My understanding, and other may correct me here, is:-

Fixed - chain tensioner is a no-no as are the mini EBBs(Excentriker, Forward Components and Phil Wood) that fit standard bottom bracket shells. You can try to get the right ring/cog combo using this:-
http://eehouse.org/fixin/index.php
and there's also the ghost(I think) ring, so you set ring/cog and chain as close as you can and then have a floating chainwheel in between the chain, it will move forward and backwards to adjust tension....I've never tried this but have seen piccies. I've also seen Sheldon Brown stuff on filing the dropout to give some tension ability.

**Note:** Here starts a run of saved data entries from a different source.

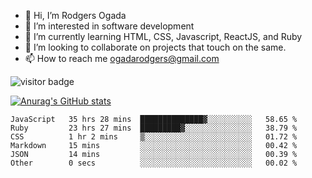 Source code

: - 👋 Hi, I’m Rodgers Ogada
- 👀 I’m interested in software development
- 🌱 I’m currently learning HTML, CSS, Javascript, ReactJS, and Ruby
- 💞️ I’m looking to collaborate on projects that touch on the same.
- 📫 How to reach me ogadarodgers@gmail.com

![visitor badge](https://visitor-badge.glitch.me/badge?page_id=ogada-otieno.visitor-badge)

[![Anurag's GitHub stats](https://github-readme-stats.vercel.app/api?username=ogada-otieno)](https://github.com/anuraghazra/github-readme-stats) 
<!--START_SECTION:waka-->

```text
JavaScript   35 hrs 28 mins  ██████████████▓░░░░░░░░░░   58.65 %
Ruby         23 hrs 27 mins  █████████▓░░░░░░░░░░░░░░░   38.79 %
CSS          1 hr 2 mins     ▒░░░░░░░░░░░░░░░░░░░░░░░░   01.72 %
Markdown     15 mins         ░░░░░░░░░░░░░░░░░░░░░░░░░   00.42 %
JSON         14 mins         ░░░░░░░░░░░░░░░░░░░░░░░░░   00.39 %
Other        0 secs          ░░░░░░░░░░░░░░░░░░░░░░░░░   00.02 %
```

<!--END_SECTION:waka-->

<!---
ogada-otieno/ogada-otieno is a ✨ special ✨ repository because its `README.md` (this file) appears on your GitHub profile.
You can click the Preview link to take a look at your changes.
--->
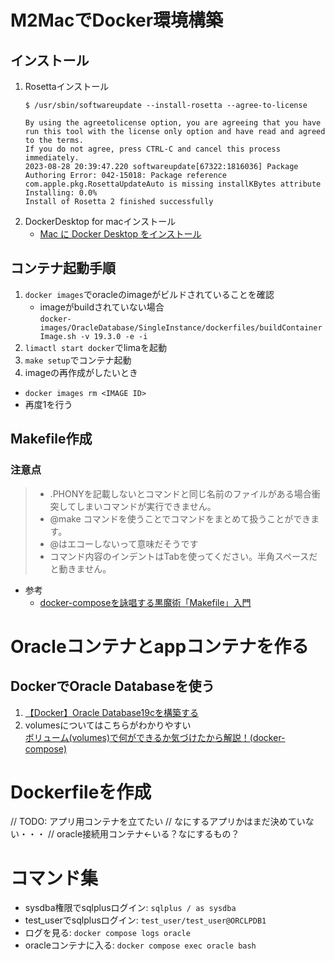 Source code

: # M2MacでDocker環境構築

## インストール
1. Rosettaインストール
    ```
    $ /usr/sbin/softwareupdate --install-rosetta --agree-to-license

    By using the agreetolicense option, you are agreeing that you have run this tool with the license only option and have read and agreed to the terms.
    If you do not agree, press CTRL-C and cancel this process immediately.
    2023-08-28 20:39:47.220 softwareupdate[67322:1816036] Package Authoring Error: 042-15018: Package reference com.apple.pkg.RosettaUpdateAuto is missing installKBytes attribute
    Installing: 0.0%
    Install of Rosetta 2 finished successfully
    ```
2. DockerDesktop for macインストール
   - [Mac に Docker Desktop をインストール](https://docs.docker.jp/desktop/install/mac-install.html#mac-docker-desktop)

## コンテナ起動手順
1. `docker images`でoracleのimageがビルドされていることを確認
   - imageがbuildされていない場合  
  `docker-images/OracleDatabase/SingleInstance/dockerfiles/buildContainerImage.sh -v 19.3.0 -e -i`
1. `limactl start docker`でlimaを起動
2. `make setup`でコンテナ起動
3. imageの再作成がしたいとき
  - `docker images rm <IMAGE ID>`
  - 再度1を行う

## Makefile作成
### 注意点
> - .PHONYを記載しないとコマンドと同じ名前のファイルがある場合衝突してしまいコマンドが実行できません。  
> - @make コマンドを使うことでコマンドをまとめて扱うことができます。  
> - @はエコーしないって意味だそうです  
> - コマンド内容のインデントはTabを使ってください。半角スペースだと動きません。

- 参考
  - [docker-composeを詠唱する黒魔術「Makefile」入門](https://qiita.com/sun33/items/d728bc9ec27129b53e17)

# Oracleコンテナとappコンテナを作る
## DockerでOracle Databaseを使う
1. [【Docker】Oracle Database19cを構築する](https://test_user.com/2022/10/01/oracle-database19c%E3%82%92docker%E3%81%A7%E6%A7%8B%E7%AF%89/)  
2. volumesについてはこちらがわかりやすい  
  [ボリューム(volumes)で何ができるか気づけたから解説！(docker-compose)](https://qiita.com/Hirochon/items/121f172fbbae8c8ad749)

# Dockerfileを作成
// TODO: アプリ用コンテナを立てたい
// なにするアプリかはまだ決めていない・・・
// oracle接続用コンテナ←いる？なにするもの？

# コマンド集
- sysdba権限でsqlplusログイン: `sqlplus / as sysdba`
- test_userでsqlplusログイン: `test_user/test_user@ORCLPDB1`
- ログを見る: `docker compose logs oracle`
- oracleコンテナに入る: `docker compose exec oracle bash`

SS - any tensioner(or an old rear derailler), the Surly or the Pauls Engineering Melvin get good reviews, or one of the mini EBB's, these require an Outboard Bearing Crankset and provide about half the adjustment of a full eccentric, but you can use a half link in the chain if need be - I use the Forward components one for a hub gear and has been excellent, but not cheap. However it's currently out of production pending a new model which is meant to be able to work with square taper as well. As is the, seen and reviewed, but not appeared Phil Wood Lil Phil eccentric. There's also an eccentric hub but I have no experience of that, it seems to be a bit of a marmite thing though, either loved or hated.


----------